No último sábado (19), em uma edição do "Em Pauta", programa da GloboNews, o jornalista veterano deixou claro seu descontentamento com uma recente decisão do Supremo Tribunal Federal.

Com a embocadura de quem carrega em si o complexo de vira-lata, misturado ao de colonizado enfeitiçado pelos galanteios da metrópole, Pontual fez a vez de juiz, julgou o julgamento do ministro e se posicionou contra a proibição temporária do Telegram, o aplicativo de mensagens. Disse ele: "Eu recebo milhares de mensagens vindas da Ucrânia e assim eu posso cobrir a guerra. Eu vivo num país livre, com plena liberdade de informação e a Constituição proíbe que medidas como essas sejam tomadas".

E continua: "O fato de a pedofilia estar na internet... Tinha que acabar então com a Internet. Mas, não tem como tirar a internet do ar. O correto é punir os criminosos. É um absurdo o que aconteceu. Infelizmente, os nossos colegas no Brasil não vão mais poder cobrir a guerra como deveriam. É uma censura. Eu fico surpreso de ver jornalistas defenderem a censura."

Apesar de o jornalista viver nos Estados Unidos, talvez ele desconheça que as democracias modernas se equilibram sobre dois pilares fundamentais: o da igualdade de condições e o da liberdade. Se, por acaso, um dos lados ficar mais forte do que o outro, o sistema racha, deteriora-se e tomba.
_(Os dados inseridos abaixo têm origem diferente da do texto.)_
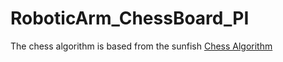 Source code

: # RoboticArm_ChessBoard_PI
The chess algorithm is based from the sunfish [Chess Algorithm](https://github.com/ClanDesDindesLibres2/RoboticArm_ChessBoard_PI/tree/main/sunfish-master#introduction)
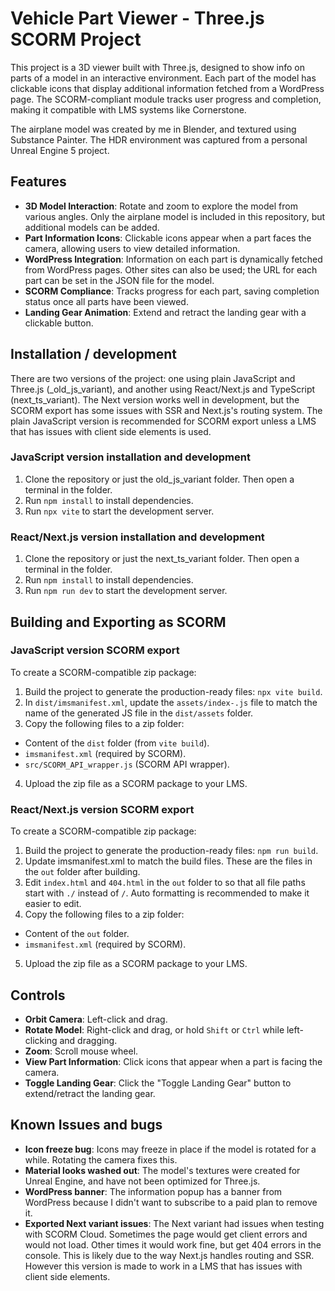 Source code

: # Vehicle Part Viewer - Three.js SCORM Project

This project is a 3D viewer built with Three.js, designed to show info on parts of a model in an interactive environment. Each part of the model has clickable icons that display additional information fetched from a WordPress page. The SCORM-compliant module tracks user progress and completion, making it compatible with LMS systems like Cornerstone.

The airplane model was created by me in Blender, and textured using Substance Painter. The HDR environment was captured from a personal Unreal Engine 5 project.

## Features

- **3D Model Interaction**: Rotate and zoom to explore the model from various angles. Only the airplane model is included in this repository, but additional models can be added.
- **Part Information Icons**: Clickable icons appear when a part faces the camera, allowing users to view detailed information.
- **WordPress Integration**: Information on each part is dynamically fetched from WordPress pages. Other sites can also be used; the URL for each part can be set in the JSON file for the model.
- **SCORM Compliance**: Tracks progress for each part, saving completion status once all parts have been viewed.
- **Landing Gear Animation**: Extend and retract the landing gear with a clickable button.

## Installation / development

There are two versions of the project: one using plain JavaScript and Three.js (\_old_js_variant), and another using React/Next.js and TypeScript (next_ts_variant). The Next version works well in development, but the SCORM export has some issues with SSR and Next.js's routing system. The plain JavaScript version is recommended for SCORM export unless a LMS that has issues with client side elements is used.

### JavaScript version installation and development

1. Clone the repository or just the old_js_variant folder. Then open a terminal in the folder.
2. Run `npm install` to install dependencies.
3. Run `npx vite` to start the development server.

### React/Next.js version installation and development

1. Clone the repository or just the next_ts_variant folder. Then open a terminal in the folder.
2. Run `npm install` to install dependencies.
3. Run `npm run dev` to start the development server.

## Building and Exporting as SCORM

### JavaScript version SCORM export

To create a SCORM-compatible zip package:

1. Build the project to generate the production-ready files: `npx vite build`.
2. In `dist/imsmanifest.xml`, update the `assets/index-.js` file to match the name of the generated JS file in the `dist/assets` folder.
3. Copy the following files to a zip folder:

- Content of the `dist` folder (from `vite build`).
- `imsmanifest.xml` (required by SCORM).
- `src/SCORM_API_wrapper.js` (SCORM API wrapper).

4. Upload the zip file as a SCORM package to your LMS.

### React/Next.js version SCORM export

To create a SCORM-compatible zip package:

1. Build the project to generate the production-ready files: `npm run build`.
2. Update imsmanifest.xml to match the build files. These are the files in the `out` folder after building.
3. Edit `index.html` and `404.html` in the `out` folder to so that all file paths start with `./` instead of `/`. Auto formatting is recommended to make it easier to edit.
4. Copy the following files to a zip folder:

- Content of the `out` folder.
- `imsmanifest.xml` (required by SCORM).

5. Upload the zip file as a SCORM package to your LMS.

## Controls

- **Orbit Camera**: Left-click and drag.
- **Rotate Model**: Right-click and drag, or hold `Shift` or `Ctrl` while left-clicking and dragging.
- **Zoom**: Scroll mouse wheel.
- **View Part Information**: Click icons that appear when a part is facing the camera.
- **Toggle Landing Gear**: Click the "Toggle Landing Gear" button to extend/retract the landing gear.

## Known Issues and bugs

- **Icon freeze bug**: Icons may freeze in place if the model is rotated for a while. Rotating the camera fixes this.
- **Material looks washed out**: The model's textures were created for Unreal Engine, and have not been optimized for Three.js.
- **WordPress banner**: The information popup has a banner from WordPress because I didn't want to subscribe to a paid plan to remove it.
- **Exported Next variant issues**: The Next variant had issues when testing with SCORM Cloud. Sometimes the page would get client errors and would not load. Other times it would work fine, but get 404 errors in the console. This is likely due to the way Next.js handles routing and SSR. However this version is made to work in a LMS that has issues with client side elements.
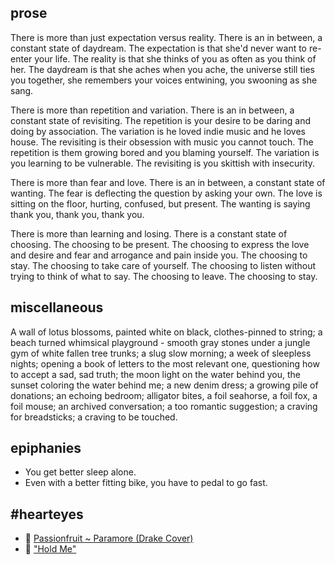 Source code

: ## prose
There is more than just expectation versus reality. There is an in between, a constant state of daydream. The expectation is that she'd never want to re-enter your life. The reality is that she thinks of you as often as you think of her. The daydream is that she aches when you ache, the universe still ties you together, she remembers your voices entwining, you swooning as she sang.

There is more than repetition and variation. There is an in between, a constant state of revisiting. The repetition is your desire to be daring and doing by association. The variation is he loved indie music and he loves house. The revisiting is their obsession with music you cannot touch. The repetition is them growing bored and you blaming yourself. The variation is you learning to be vulnerable. The revisiting is you skittish with insecurity.

There is more than fear and love. There is an in between, a constant state of wanting. The fear is deflecting the question by asking your own. The love is sitting on the floor, hurting, confused, but present. The wanting is saying thank you, thank you, thank you.

There is more than learning and losing. There is a constant state of choosing. The choosing to be present. The choosing to express the love and desire and fear and arrogance and pain inside you. The choosing to stay. The choosing to take care of yourself. The choosing to listen without trying to think of what to say. The choosing to leave. The choosing to stay. 

## miscellaneous
A wall of lotus blossoms, painted white on black, clothes-pinned to string; a beach turned whimsical playground - smooth gray stones under a jungle gym of white fallen tree trunks; a slug slow morning; a week of sleepless nights; opening a book of letters to the most relevant one, questioning how to accept a sad, sad truth; the moon light on the water behind you, the sunset coloring the water behind me; a new denim dress; a growing pile of donations; an echoing bedroom; alligator bites, a foil seahorse, a foil fox, a foil mouse; an archived conversation; a too romantic suggestion; a craving for breadsticks; a craving to be touched. 

## epiphanies
- You get better sleep alone.
- Even with a better fitting bike, you have to pedal to go fast.

## #hearteyes
- 🎵 [Passionfruit ~ Paramore (Drake Cover)](https://www.youtube.com/watch?v=zqoj_3r9oqg)
- 👀 ["Hold Me"](https://www.youtube.com/watch?v=_vLMtcqWA28)
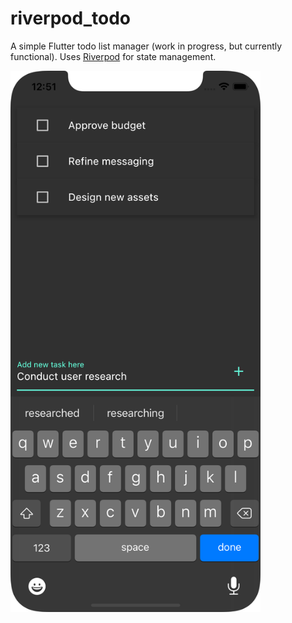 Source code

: # riverpod_todo

A simple Flutter todo list manager (work in progress, but currently functional).
Uses [Riverpod](https://riverpod.dev) for state management.

<img alt="screenshot of riverpod_todo on iOS" src="screenshot.png" width="400">
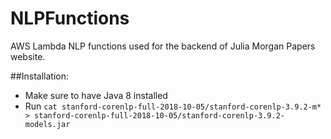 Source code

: # NLPFunctions
AWS Lambda NLP functions used for the backend of Julia Morgan Papers website.

##Installation:
* Make sure to have Java 8 installed
* Run `cat stanford-corenlp-full-2018-10-05/stanford-corenlp-3.9.2-m* > stanford-corenlp-full-2018-10-05/stanford-corenlp-3.9.2-models.jar`
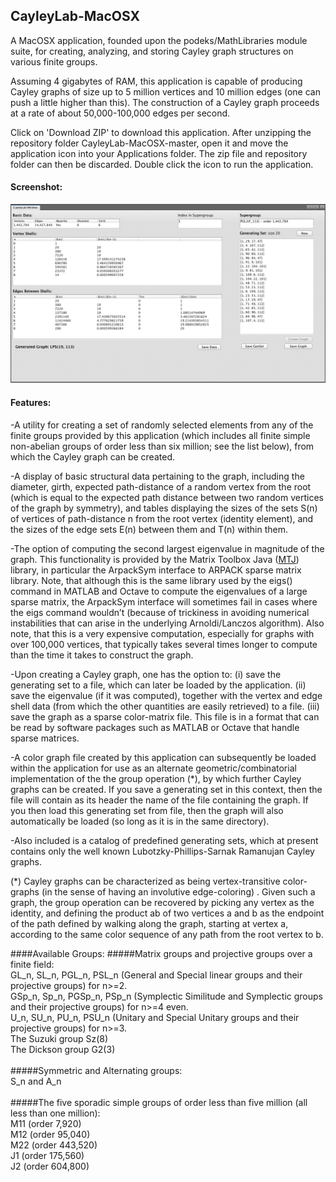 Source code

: ## CayleyLab-MacOSX
A MacOSX application, founded upon the podeks/MathLibraries module suite, for creating, analyzing, and storing Cayley graph structures on various finite groups.

Assuming 4 gigabytes of RAM, this application is capable of producing Cayley graphs of size up to 5 million vertices and 10 million edges (one can push a little higher than this).  The construction of a Cayley graph proceeds at a rate of about 50,000-100,000 edges per second.

Click on 'Download ZIP' to download this application. After unzipping the repository folder CayleyLab-MacOSX-master, open it and move the application icon into your Applications folder. The zip file and repository folder can then be discarded. Double click the icon to run the application.

#### Screenshot:
![image 01](/screenshots/img01.jpg)

#### Features:
-A utility for creating a set of randomly selected elements from any of the finite groups provided by this application (which includes all finite simple non-abelian groups of order less than six million; see the list below), from which the Cayley graph can be created.

-A display of basic structural data pertaining to the graph, including the diameter, girth, expected path-distance of a random vertex from the root (which is equal to the expected path distance between two random vertices of the graph by symmetry), and tables displaying the sizes of the sets S(n) of vertices of path-distance n from the root vertex (identity element), and the sizes of the edge sets E(n) between them and T(n) within them.

-The option of computing the second largest eigenvalue in magnitude of the graph.  This functionality is provided by the Matrix Toolbox Java ([MTJ](https://github.com/fommil/matrix-toolkits-java.git)) library, in particular the ArpackSym interface to ARPACK sparse matrix library.  Note, that although this is the same library used by the eigs() command in MATLAB and Octave to compute the eigenvalues of a large sparse matrix, the ArpackSym interface will sometimes fail in cases where the eigs command wouldn’t (because of trickiness in avoiding numerical instabilities that can arise in the underlying Arnoldi/Lanczos algorithm).  Also note, that this is a very expensive computation, especially for graphs with over 100,000 vertices, that typically takes several times longer to compute than the time it takes to construct the graph.

-Upon creating a Cayley graph, one has the option to:
  (i) save the generating set to a file, which can later be loaded by the application.
 (ii) save the eigenvalue (if it was computed), together with the vertex and edge shell data (from which the other quantities are easily retrieved) to a file.
(iii) save the graph as a sparse color-matrix file.  This file is in a format that can be read by software packages such as MATLAB or Octave that handle sparse matrices.

-A color graph file created by this application can subsequently be loaded within the application for use as an alternate geometric/combinatorial implementation of the the group operation (*), by which further Cayley graphs can be created.
If you save a generating set in this context, then the file will contain as its header the name of the file containing the graph.  If you then load this generating set from file, then the graph will also automatically be loaded (so long as it is in the same directory).

-Also included is a catalog of predefined generating sets, which at present contains only the well known Lubotzky-Phillips-Sarnak Ramanujan Cayley graphs.

(*) Cayley graphs can be characterized as being vertex-transitive color-graphs (in the sense of having an involutive edge-coloring) .  Given such a graph, the group operation can be recovered by picking any vertex as the identity, and defining the product ab of two vertices a and b as the endpoint of the path defined by walking along the graph, starting at vertex a, according to the same color sequence of any path from the root vertex to b.

####Available Groups:
#####Matrix groups and projective groups over a finite field:<br>
GL_n, SL_n, PGL_n, PSL_n (General and Special linear groups and their projective groups) for n>=2.<br>
GSp_n, Sp_n, PGSp_n, PSp_n (Symplectic Similitude and Symplectic groups and their projective groups) for n>=4 even.<br>
U_n, SU_n, PU_n, PSU_n (Unitary and Special Unitary groups and their projective groups) for n>=3.<br>
The Suzuki group Sz(8)<br> 
The Dickson group G2(3)<br>
<br>
#####Symmetric and Alternating groups:<br>
S_n and A_n<br>
<br>
#####The five sporadic simple groups of order less than five million (all less than one million):<br>
M11 (order 7,920)<br>
M12 (order 95,040)<br>
M22 (order 443,520)<br>
J1 (order 175,560)<br>
J2 (order 604,800) <br>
É preciso equilíbrio.

Ainda no ano passado, o TSE (Tribunal Superior Eleitoral) se esforçou para, junto dos aplicativos de mensagem (WhastApp, Facebook Messenger, entre outros) construir uma força-tarefa para dificultar a disseminação de fake news no país e diminuir os impactos da sujeira no pleito de 2022.

Não surpreende que, entre as principais empresas do mercado, a Telegram foi a única a não enviar nenhum representante para o encontro e se fizeram de mortos. Após uma longa e detalhada investigação da Polícia Federal com fartas provas contra blogueiros disseminadores de ódio e grupos de extrema-direita, mais uma vez o ministro solicitou ao Telegram o bloqueio das contas de alguns dos 500 milhões usuários do aplicativo. De novo, nenhuma resposta. Nada foi feito.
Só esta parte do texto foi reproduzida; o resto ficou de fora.